6. Geographic Exposure Without Context
Many organisations have access to geographic data. However, this data is rarely connected to: environmental risk indicators, supplier activity, or business operations.
This leads to a situation where: locations are known, but risk is not understood.
For example: a supplier may operate in a flood-prone area, but this is not visible in procurement systems, and therefore not considered in risk assessment.
Without linking geography to risk, visibility remains incomplete.
7. The Disconnect Between ESG and Procurement
In many organisations, ESG and procurement functions operate separately. Procurement focuses on cost, quality and delivery. ESG focuses on sustainability and reporting. This creates a disconnect.
Supplier data may exist, but it is not: enriched with ESG indicators, analysed for climate risk, or integrated into procurement decisions.
As a result: ESG insights do not influence supplier selection, procurement decisions do not reflect climate risk, and reporting is disconnected from operational reality.
8. Static vs Dynamic Supply Chains
Supply chains are dynamic. They change due to: supplier turnover, project requirements, cost pressures, availability of materials, and external disruptions.

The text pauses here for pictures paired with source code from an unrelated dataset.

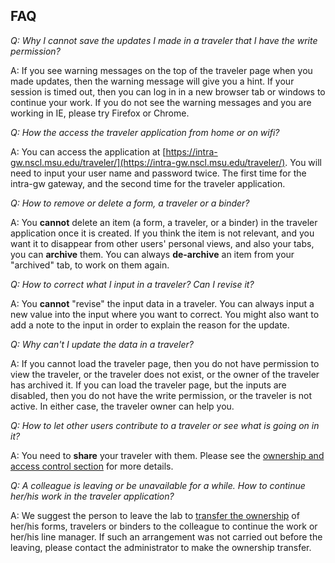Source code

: ## FAQ

_Q: Why I cannot save the updates I made in a traveler that I have the write permission?_

A: If you see warning messages on the top of the traveler page when you made updates, then the warning message will give you a hint. If your session is timed out, then you can log in in a new browser tab or windows to continue your work. If you do not see the warning messages and you are working in IE, please try Firefox or Chrome.  

_Q: How the access the traveler application from home or on wifi?_

A: You can access the application at [https://intra-gw.nscl.msu.edu/traveler/](https://intra-gw.nscl.msu.edu/traveler/). You will need to input your user name and password twice. The first time for the intra-gw gateway, and the second time for the traveler application. 

_Q: How to remove or delete a form, a traveler or a binder?_

A: You **cannot** delete an item (a form, a traveler, or a binder) in the traveler application once it is created. If you think the item is not relevant, and you want it to disappear from other users' personal views, and also your tabs, you can **archive** them. You can always **de-archive** an item from your "archived" tab, to work on them again. 

_Q: How to correct what I input in a traveler? Can I revise it?_

A: You **cannot** "revise" the input data in a traveler. You can always input a new value into the input where you want to correct. You might also want to add a note to the input in order to explain the reason for the update. 

_Q: Why can't I update the data in a traveler?_

A: If you cannot load the traveler page, then you do not have permission to view the traveler, or the traveler does not exist, or the owner of the traveler has archived it. If you can load the traveler page, but the inputs are disabled, then you do not have the write permission, or the traveler is not active. In either case, the traveler owner can help you.   

_Q: How to let other users contribute to a traveler or see what is going on in it?_

A: You need to **share** your traveler with them. Please see the [ownership and access control section](#ownership) for more details. 

_Q: A colleague is leaving or be unavailable for a while. How to continue her/his work in the traveler application?_

A: We suggest the person to leave the lab to [transfer the ownership](#ownership) of her/his forms, travelers or binders to the colleague to continue the work or her/his line manager. If such an arrangement was not carried out before the leaving, please contact the administrator to make the ownership transfer.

However, many organisations assess supply chain risk using: static snapshots, periodic reviews, and one-off surveys.
This creates a mismatch between the evolving nature of supply chains and the static nature of analysis.
9. Why Current Approaches Fall Short
To address visibility challenges, organisations often rely on: supplier questionnaires, ESG score providers, manual assessments, and targeted reviews of key suppliers.
While useful, these approaches have limitations. They are: difficult to scale across large supplier populations, dependent on supplier participation, inconsistent in methodology, and resource-intensive to maintain.
Most importantly, they do not create a system-wide view of exposure.
10. What This Means in Practice
The structural limitations of supply chain visibility have several implications. Organisations often: underestimate their exposure to climate risk, fail to identify concentration across suppliers, focus on visible suppliers rather than critical dependencies, struggle to prioritise action, and produce incomplete or inconsistent reporting.
This affects both operational resilience and regulatory compliance.
11. What Good Looks Like
Improving supply chain visibility requires a different approach.
Entity-Level Mapping: Suppliers should be linked to consistent business identifiers.
Geographic Risk Integration: Locations should be connected to environmental risk indicators.
Population-Level Analysis: Assessment should extend across entire supplier populations.
Dynamic Data Models: Data should be updated regularly to reflect changes in the supply chain.
Integration Across Functions: Procurement, risk and ESG teams should operate from a shared dataset.
12. From Visibility to Understanding
The goal is not simply to see the supply chain. It is to understand: where risk sits, how it accumulates, which suppliers matter most, and where intervention is required.
This requires moving from lists of suppliers to structured networks of risk and dependency.
13. Conclusion
Supply chain visibility is difficult not because organisations lack effort, but because the problem itself is structurally complex. It is shaped by: multi-tier networks, SME participation, fragmented procurement, geographic exposure, and dynamic relationships.
As expectations around climate and ESG increase, these challenges become more visible. Organisations that address them directly will be better positioned to: understand their exposure, improve resilience, support regulatory reporting, and make more informed decisions.
Closing Insight
Addressing supply chain visibility requires a structured approach that connects suppliers, locations and risk indicators into a consistent, scalable framework - enabling organisations to move from partial visibility to meaningful insight.